Alleyn saw him into the church. He paused on the steps. “It’s stopped raining,” he said. “I hadn’t noticed. How strange.”

“Are you all right?” Alleyn asked him. “Will you go back to the vicarage?”

“What? Oh. Oh no. Not just yet. I’m quite all right, thank you. I must pray now, for the living, mustn’t I?”

“The living?”

“Oh, yes,” said the Vicar shakily. “Yes indeed. That’s my job. I have to pray for my brother man. The murderer, you know.” He went into the church.

Alleyn returned to the tent

“It’s clearing,” he said. “I think you’d better stand guard outside.” The Yard men went out

Bailey and Thompson were at their accustomed tasks. The camera flashed for Claude as assiduously as a pressman’s for a celebrity. When they turned him over and his awful face was hidden they disclosed a huge red grin at the nape of the neck.

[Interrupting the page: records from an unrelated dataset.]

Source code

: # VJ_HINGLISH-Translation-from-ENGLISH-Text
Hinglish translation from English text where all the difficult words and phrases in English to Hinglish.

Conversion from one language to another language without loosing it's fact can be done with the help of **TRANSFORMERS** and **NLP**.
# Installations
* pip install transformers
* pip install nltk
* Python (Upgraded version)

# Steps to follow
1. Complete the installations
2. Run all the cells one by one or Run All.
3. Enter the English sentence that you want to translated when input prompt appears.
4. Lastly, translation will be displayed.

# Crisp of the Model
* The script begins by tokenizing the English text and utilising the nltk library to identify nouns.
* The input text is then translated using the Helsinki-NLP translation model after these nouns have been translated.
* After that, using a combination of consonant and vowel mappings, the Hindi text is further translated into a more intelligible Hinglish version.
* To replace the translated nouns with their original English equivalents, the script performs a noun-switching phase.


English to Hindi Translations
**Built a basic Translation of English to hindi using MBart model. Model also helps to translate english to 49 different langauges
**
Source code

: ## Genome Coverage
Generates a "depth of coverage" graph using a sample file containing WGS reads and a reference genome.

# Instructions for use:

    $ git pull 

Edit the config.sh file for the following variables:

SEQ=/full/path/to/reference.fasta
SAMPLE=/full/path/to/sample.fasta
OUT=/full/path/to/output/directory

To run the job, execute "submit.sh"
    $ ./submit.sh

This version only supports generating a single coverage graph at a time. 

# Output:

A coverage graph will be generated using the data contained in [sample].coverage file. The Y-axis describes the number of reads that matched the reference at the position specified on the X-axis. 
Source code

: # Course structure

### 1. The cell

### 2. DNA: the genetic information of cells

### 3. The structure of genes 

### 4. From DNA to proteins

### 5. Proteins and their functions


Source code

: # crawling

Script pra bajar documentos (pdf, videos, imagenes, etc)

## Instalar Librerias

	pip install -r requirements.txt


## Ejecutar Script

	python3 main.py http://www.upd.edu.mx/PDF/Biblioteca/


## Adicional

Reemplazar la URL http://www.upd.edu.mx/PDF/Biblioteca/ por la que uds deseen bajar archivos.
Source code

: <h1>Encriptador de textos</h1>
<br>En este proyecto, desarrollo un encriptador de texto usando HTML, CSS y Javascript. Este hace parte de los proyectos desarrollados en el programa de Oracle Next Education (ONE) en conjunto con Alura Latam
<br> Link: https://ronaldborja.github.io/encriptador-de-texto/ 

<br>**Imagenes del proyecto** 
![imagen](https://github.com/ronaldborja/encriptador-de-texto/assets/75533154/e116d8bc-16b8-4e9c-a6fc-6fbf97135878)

“Bloody near decapitated,” Thompson whispered and photographed it in close-up.

“Don’t exaggerate,” Fox automatically chided. He was searching the rucksack.

“It’s not far wrong, Mr. Fox,” said Bailey.

“If you’ve finished,” Alleyn said. “Search him.”

Bailey found a wallet containing twenty pounds, loose change, cigarettes, matches, his pocket-book, a passport and three dirty postcards.

And in the inside breast pocket, a tiny but extremely soiled box such as a jeweller might use to house a ring. The key was in Claude’s wallet.

Alleyn opened the box and disclosed a neatly folded miniature envelope wrapped in a waterproof silk and inside the envelope, between two watch-glasses, a stamp: the Emperor Alexander with a hole in his head.

“Look here, Fox,” he said.

Fox restrapped the rucksack and came over. He placed his great palms on his knees and regarded the stamp.

“That was a good bit of speculative thinking on your part,” he said. “It looks to me as if that large box we found in his room could have contained this one and left the trace in the rubble, all right. Funny, you know, there it’s lain all these years. I suppose Captain Carter stowed it there that evening. Before he was killed.”

“And may well have used some of the cement in the bag that’s still rotting quietly away in the corner. And marked the place on the plan in which this poor scoundrel showed such an interest.”

“He wouldn’t have tried to sell it in England, surely?”

“We’ve got to remember it was his by right. Being what he was he might have settled for a devious approach to a fanatic millionaire collector somewhere abroad whose zeal would get the better of his integrity.”

“Funny,” Fox mused. “A bit of paper not much bigger than your thumbnail. Not very pretty and flawed at that. And could be worth as much as its own size in a diamond. I don’t get it.”

“Collector’s passion? Not I. But it comes high in the list as an incentive to crime.”

“Where’ll we put it?”

“Lock the box and give it to me. If I’m knocked on the head again take charge of it yourself. I can’t wait till I get it safely stowed at the Yard. In the meantime—”

“We go in for the kill?” said Fox.

“That’s it. Unless it comes in of its own accord.”